Introducing the book to the audience, head of a publishing firm Iqbal Saleh Mohammad said it was a tribute to Pakistani Christians who had done so much for the country.
He said there were many an unsung and unremembered member of the Christian community who had served Pakistan in different capacities. He began by naming S.P. Singha and Mr Gibbons, who before partition voted in favour of the division of Punjab in the legislative assembly. He also talked about Brig Harold Boyd Rodham, an Indian army officer, who after partition opted for Pakistan and joined the Pakistan Army. He touched upon the invaluable services rendered by Justice Cornelius to Pakistan – he was a judge even before independence and became the Chief Justice of Pakistan after 1947.

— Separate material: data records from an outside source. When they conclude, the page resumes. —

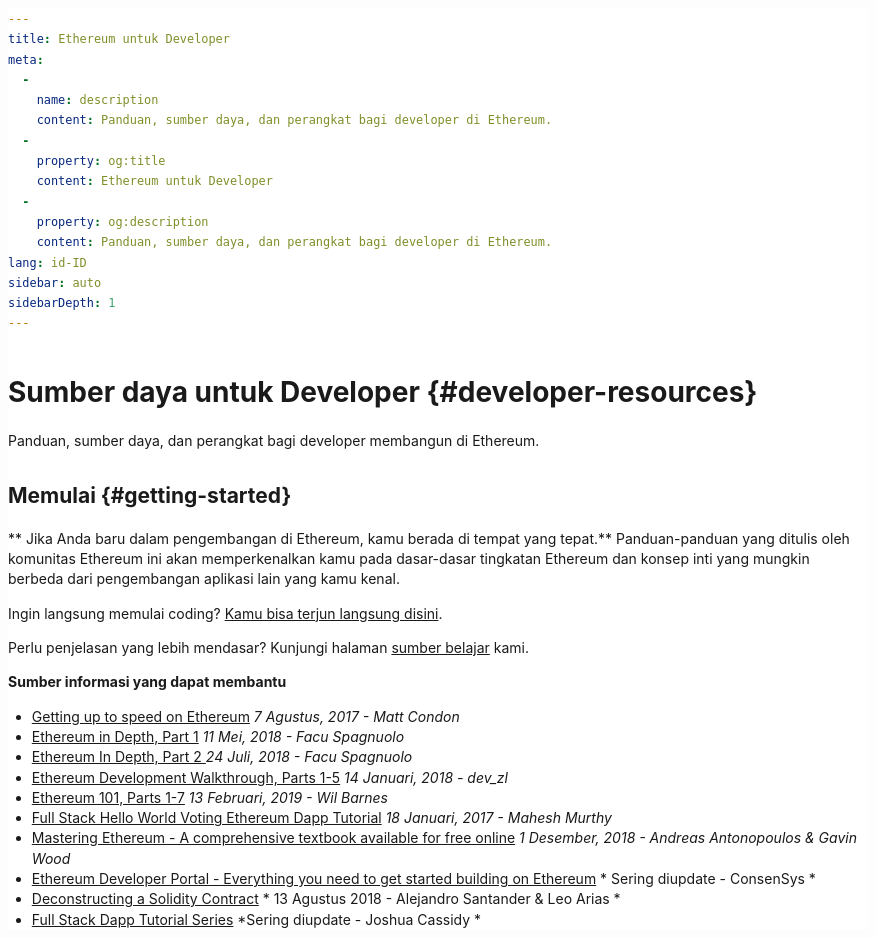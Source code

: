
 ```yaml
---
title: Ethereum untuk Developer
meta:
  - 
    name: description
    content: Panduan, sumber daya, dan perangkat bagi developer di Ethereum.
  - 
    property: og:title
    content: Ethereum untuk Developer
  - 
    property: og:description
    content: Panduan, sumber daya, dan perangkat bagi developer di Ethereum.
lang: id-ID
sidebar: auto
sidebarDepth: 1
---
```


# Sumber daya untuk Developer {#developer-resources}

<div class="featured">Panduan, sumber daya, dan perangkat bagi developer membangun di Ethereum.</div>

## Memulai {#getting-started}

** Jika Anda baru dalam pengembangan di Ethereum, kamu berada di tempat yang tepat.** Panduan-panduan yang ditulis oleh komunitas Ethereum ini akan memperkenalkan kamu pada dasar-dasar tingkatan Ethereum dan konsep inti yang mungkin berbeda dari pengembangan aplikasi lain yang kamu kenal.

Ingin langsung memulai coding? [Kamu bisa terjun langsung disini](/id/build/).

Perlu penjelasan yang lebih mendasar? Kunjungi halaman [sumber belajar](/id/learn/) kami.

**Sumber informasi yang dapat membantu**

- [Getting up to speed on Ethereum](https://medium.com/@mattcondon/getting-up-to-speed-on-ethereum-63ed28821bbe) *7 Agustus, 2017 - Matt Condon*
- [Ethereum in Depth, Part 1](https://blog.zeppelin.solutions/ethereum-in-depth-part-1-968981e6f833) *11 Mei, 2018 - Facu Spagnuolo*
- [Ethereum In Depth, Part 2 ](https://blog.zeppelin.solutions/ethereum-in-depth-part-2-6339cf6bddb9) *24 Juli, 2018 - Facu Spagnuolo*
- [Ethereum Development Walkthrough, Parts 1-5](https://hackernoon.com/ethereum-development-walkthrough-part-1-smart-contracts-b3979e6e573e) *14 Januari, 2018 - dev_zl*
- [Ethereum 101, Parts 1-7](https://kauri.io/collection/5bb65f0f4f34080001731dc2/ethereum-101) *13 Februari, 2019 - Wil Barnes*
- [Full Stack Hello World Voting Ethereum Dapp Tutorial](https://medium.com/@mvmurthy/full-stack-hello-world-voting-ethereum-dapp-tutorial-part-1-40d2d0d807c2) *18 Januari, 2017 - Mahesh Murthy*
- [Mastering Ethereum - A comprehensive textbook available for free online](https://github.com/ethereumbook/ethereumbook) *1 Desember, 2018 - Andreas Antonopoulos & Gavin Wood*
- [Ethereum Developer Portal - Everything you need to get started building on Ethereum](https://ethereum.consensys.net/ethereum-dev-portal) * Sering diupdate - ConsenSys *
- [Deconstructing a Solidity Contract](https://blog.zeppelin.solutions/deconstructing-a-solidity-contract-part-i-introduction-832efd2d7737) * 13 Agustus 2018 - Alejandro Santander & Leo Arias *
- [Full Stack Dapp Tutorial Series](https://kauri.io/collection/5b8e401ee727370001c942e3) *Sering diupdate - Joshua Cassidy *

Squadron Leader W.D. Harney and Wing Commander Mervyn Leslie Middlecoat were given a mention. He said despite the fact that the Christian community comprised only three per cent of the country’s total population, its contribution was significant. He claimed that one of the many feats that the book would achieve was that it’d make students aware of an outstanding minority.
Journalist Asif Noorani spiced up his speech with anecdotes from his personal life.

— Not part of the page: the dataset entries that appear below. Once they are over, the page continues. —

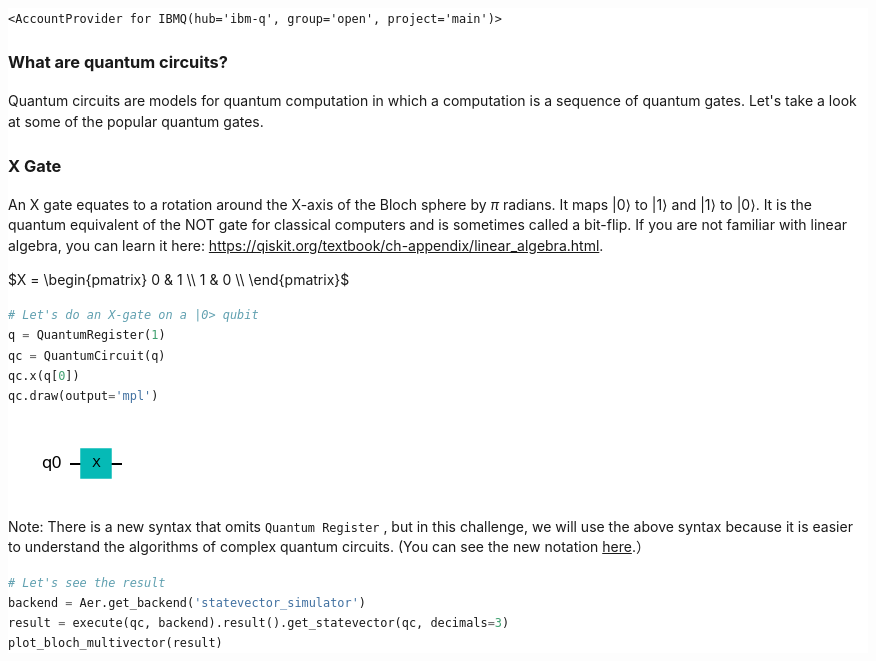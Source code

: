 



    <AccountProvider for IBMQ(hub='ibm-q', group='open', project='main')>



### What are quantum circuits?
Quantum circuits are models for quantum computation in which a computation is a sequence of quantum gates. Let's take a look at some of the popular quantum gates.

### X Gate
An X gate equates to a rotation around the X-axis of the Bloch sphere by $\pi$ radians.
It maps $|0\rangle$ to $|1\rangle$ and $|1\rangle$ to $|0\rangle$. It is the quantum equivalent of the NOT gate for classical computers and is sometimes called a bit-flip. If you are not familiar with linear algebra, you can learn it here: https://qiskit.org/textbook/ch-appendix/linear_algebra.html.

$X = \begin{pmatrix}
0 & 1 \\
1 & 0 \\
\end{pmatrix}$


```python
# Let's do an X-gate on a |0> qubit
q = QuantumRegister(1)
qc = QuantumCircuit(q)
qc.x(q[0])
qc.draw(output='mpl')
```




![png](output_6_0.png)



Note: There is a new syntax that omits `Quantum Register` , but in this challenge, we will use the above syntax because it is easier to understand the algorithms of complex quantum circuits. (You can see the new notation [here](https://qiskit.org/documentation/stubs/qiskit.circuit.QuantumCircuit.html?highlight=quantumcircuit#qiskit.circuit.QuantumCircuit).）


```python
# Let's see the result
backend = Aer.get_backend('statevector_simulator')
result = execute(qc, backend).result().get_statevector(qc, decimals=3)
plot_bloch_multivector(result)
```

He said Churches of Pakistan was not one of those books which couldn’t be judged by their covers. He showered praise on the picture of a church in Nathiagali on the cover of the book.Discussing various architectural styles of churches, he said if Karachi’s St Lawrence’s Church had elements of Mughal architecture in it, St Patrick’s was made in a Romanesque style and was an example of sublime beauty. Describing the salient features of the book, he said the pictures in it (taken by Javaid Kazi) weren’t manipulated and the text was informative.
Chairman of the Higher Education Commission Javed Leghari echoed Mr Noorani’s feelings and said he’d personally seen that church in Nathiagali and thought it was a beautiful work of architecture. He pointed out contributions of members of the Christian community and added the name of the slain minister Shahbaz Bhatti to the list.
He rounded off his speech by informing the audience about the different programmes undertaken by the HEC in relation to the churches of the country.
Country Director of the British Council David Martin, who was the chief guest of the event, said the history of Christianity in Pakistan was not a new phenomenon; its roots went farther in the past.
He said, as given in the book, Christianity reached the subcontinent about the same time, if not earlier, when it reached some remote areas of Europe. He said the pictures in the book had strong symbolism and commented that churches were not built in a religious vacuum – they involved local architectural techniques and fashions of the time, which was why in some churches one saw Victorian or Edwardian Gothic style and in others Romanesque. He said Christian tradition drew on many values, and its followers had not always had an easy ride.
Deputy High Commissioner Francis Campbell said the book illustrated that the presence of churches in Pakistan was not just a relic of the past but had a vibrant presence. It also illustrated the contribution of a minority to a wider society.